Amgen, Sanofi and Regeneron are awaiting much-anticipated outcomes data on their PCSK9 cholesterol-fighters–data payers and doctors see as key for adoption of the $14,000-plus meds.
But that doesn’t mean the companies aren’t rolling out other studies in the meantime to help bolster their case for the drugs.
At the European Society of Cardiology meeting over the weekend, Amgen unveiled two analyses on its Repatha drug, while Sanofi and Regeneron touted numbers on Praluent.
The two Repatha analyses looked at the drug in a variety of patient groups. One dug into numbers on patients segmented into four groups by their cardiac risks. That study, which drew on data from three late-stage trials, showed that Repatha beat placebo and Merck’s Zetia at lowering LDL cholesterol in all of the risk groups. In patients at very high risk, as defined by ESC criteria, Repatha cut LDL 65% better than placebo did, and 40% better than Zetia (ezetimibe).
The other looked at long-term data on patients with a hereditary form of high cholesterol, heterozygous familial hypercholesterolemia. Repatha treatment for 48 weeks cut LDL cholesterol in a “persistent and marked” way, the company said. Patients receiving standard treatment saw a 2.1% increase, whereas those using Repatha cut their LDL levels by 53%. The data came from patients in two Repatha trials who went on to participate in longer-term extension trials.
“These analyses continue to shape the clinical evidence for Repatha and help to advance our understanding of its potential to benefit patients,” Amgen R&D chief Sean E. Harper said in a statement.
Meanwhile, Sanofi and Regeneron unveiled detailed data from the Odyssey Escape study, which focused on patients whose bad cholesterol (LDL) levels are so high, they require a special treatment to pull it from their blood. Patients who needed weekly or biweekly apheresis saw the frequency of those treatments reduced by 75% when they added Praluent to their regimens, compared with patients in the placebo arm.
The study, one in a suite of Praluent trials, was designed to show that Praluent is cost-effective for these patients–even at a $14,000-plus list price. Apheresis is expensive–up to $100,000 per patient per year in the U.S.
Almost two-thirds of patients (65%) in the Praluent group no longer needed aphaeresis at all, while none of the placebo patients could stop the treatments, the companies said. Overall, 93% of Praluent patients saw their apheresis treatments drop by at least half, the companies said. The Praluent study was published concurrently in the European Heart Journal.

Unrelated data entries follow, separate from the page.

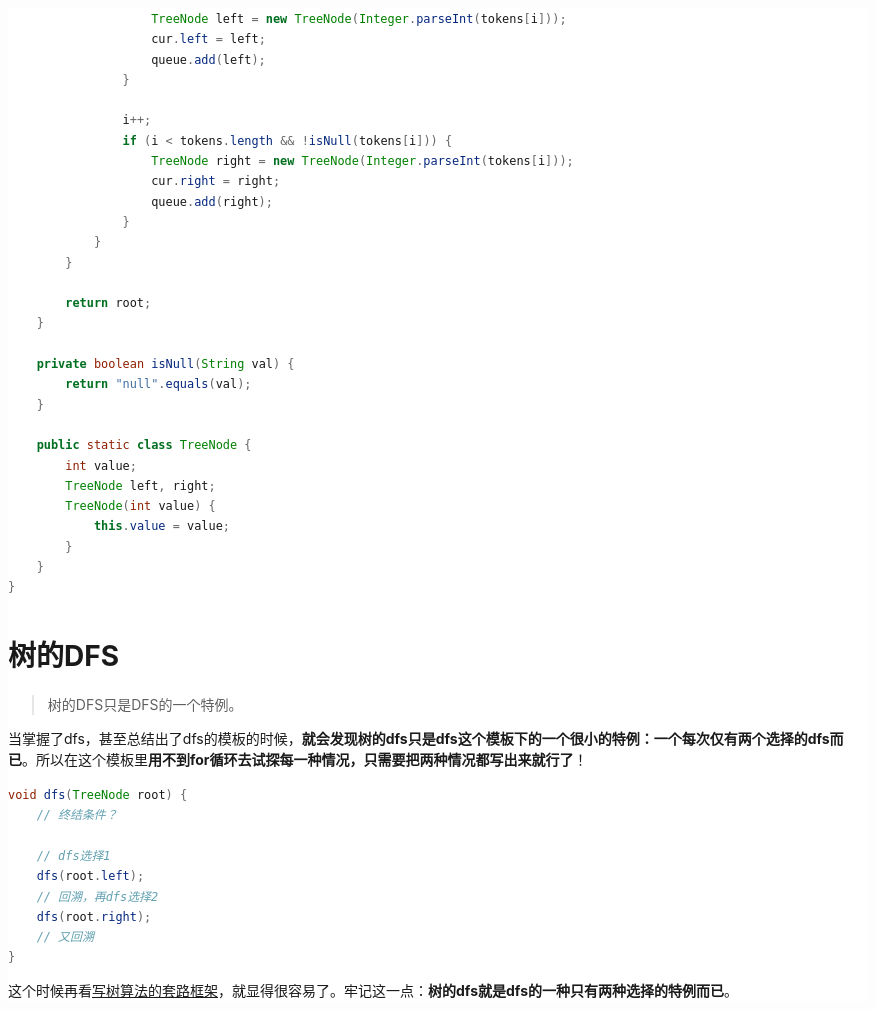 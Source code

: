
```java
                    TreeNode left = new TreeNode(Integer.parseInt(tokens[i]));
                    cur.left = left;
                    queue.add(left);
                }

                i++;
                if (i < tokens.length && !isNull(tokens[i])) {
                    TreeNode right = new TreeNode(Integer.parseInt(tokens[i]));
                    cur.right = right;
                    queue.add(right);
                }
            }
        }

        return root;
    }

    private boolean isNull(String val) {
        return "null".equals(val);
    }

    public static class TreeNode {
        int value;
        TreeNode left, right;
        TreeNode(int value) {
            this.value = value;
        }
    }
}
```

# 树的DFS

> 树的DFS只是DFS的一个特例。

当掌握了dfs，甚至总结出了dfs的模板的时候，**就会发现树的dfs只是dfs这个模板下的一个很小的特例：一个每次仅有两个选择的dfs而已**。所以在这个模板里**用不到for循环去试探每一种情况，只需要把两种情况都写出来就行了**！
```java
void dfs(TreeNode root) {
    // 终结条件？
    
    // dfs选择1
    dfs(root.left);
    // 回溯，再dfs选择2
    dfs(root.right);
    // 又回溯
}
```

这个时候再看[写树算法的套路框架](https://leetcode.cn/problems/same-tree/solution/xie-shu-suan-fa-de-tao-lu-kuang-jia-by-wei-lai-bu-/)，就显得很容易了。牢记这一点：**树的dfs就是dfs的一种只有两种选择的特例而已**。
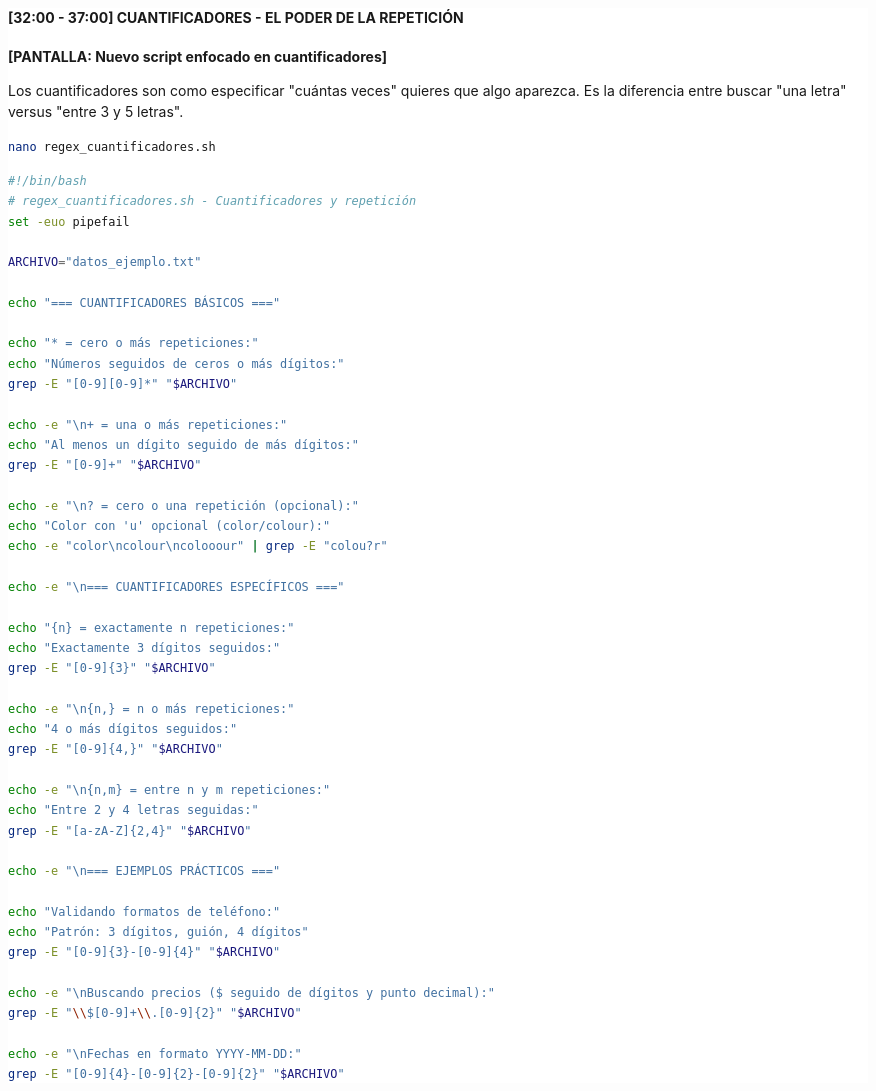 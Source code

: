 #### [32:00 - 37:00] CUANTIFICADORES - EL PODER DE LA REPETICIÓN

**[PANTALLA: Nuevo script enfocado en cuantificadores]**

Los cuantificadores son como especificar "cuántas veces" quieres que algo aparezca. Es la diferencia entre buscar "una letra" versus "entre 3 y 5 letras".

```bash
nano regex_cuantificadores.sh
```

```bash
#!/bin/bash
# regex_cuantificadores.sh - Cuantificadores y repetición
set -euo pipefail

ARCHIVO="datos_ejemplo.txt"

echo "=== CUANTIFICADORES BÁSICOS ==="

echo "* = cero o más repeticiones:"
echo "Números seguidos de ceros o más dígitos:"
grep -E "[0-9][0-9]*" "$ARCHIVO"

echo -e "\n+ = una o más repeticiones:"
echo "Al menos un dígito seguido de más dígitos:"
grep -E "[0-9]+" "$ARCHIVO"

echo -e "\n? = cero o una repetición (opcional):"
echo "Color con 'u' opcional (color/colour):"
echo -e "color\ncolour\ncolooour" | grep -E "colou?r"

echo -e "\n=== CUANTIFICADORES ESPECÍFICOS ==="

echo "{n} = exactamente n repeticiones:"
echo "Exactamente 3 dígitos seguidos:"
grep -E "[0-9]{3}" "$ARCHIVO"

echo -e "\n{n,} = n o más repeticiones:"
echo "4 o más dígitos seguidos:"
grep -E "[0-9]{4,}" "$ARCHIVO"

echo -e "\n{n,m} = entre n y m repeticiones:"
echo "Entre 2 y 4 letras seguidas:"
grep -E "[a-zA-Z]{2,4}" "$ARCHIVO"

echo -e "\n=== EJEMPLOS PRÁCTICOS ==="

echo "Validando formatos de teléfono:"
echo "Patrón: 3 dígitos, guión, 4 dígitos"
grep -E "[0-9]{3}-[0-9]{4}" "$ARCHIVO"

echo -e "\nBuscando precios ($ seguido de dígitos y punto decimal):"
grep -E "\\$[0-9]+\\.[0-9]{2}" "$ARCHIVO"

echo -e "\nFechas en formato YYYY-MM-DD:"
grep -E "[0-9]{4}-[0-9]{2}-[0-9]{2}" "$ARCHIVO"
```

The companies are racking up data in an attempt to persuade payers–and doctors–that the pricey drugs deliver benefits worth their cost. Two different cost-effectiveness analyses have found that the companies would need to cut the prices of the drugs by two-thirds or more to make them truly cost-effective; Amgen, Sanofi and Regeneron have taken issue with the conclusions, citing discounts off list prices, among other things.
Payers have slapped prior authorization hurdles on the drugs to limit uptake and spending, and many doctors say they’re waiting for the outcomes data to see whether to use the drugs broadly. If the outcomes trials show that Praluent and Repatha significantly cut the risk of cardiovascular events–such as heart attacks–then the calculus should change dramatically.
When that data hit, though, another competitor may be nearing launch: Pfizer’s bococizumab, which could enter the market just as the long-term case for PCSK9 meds is finally made–provided the outcomes trials succeed, of course.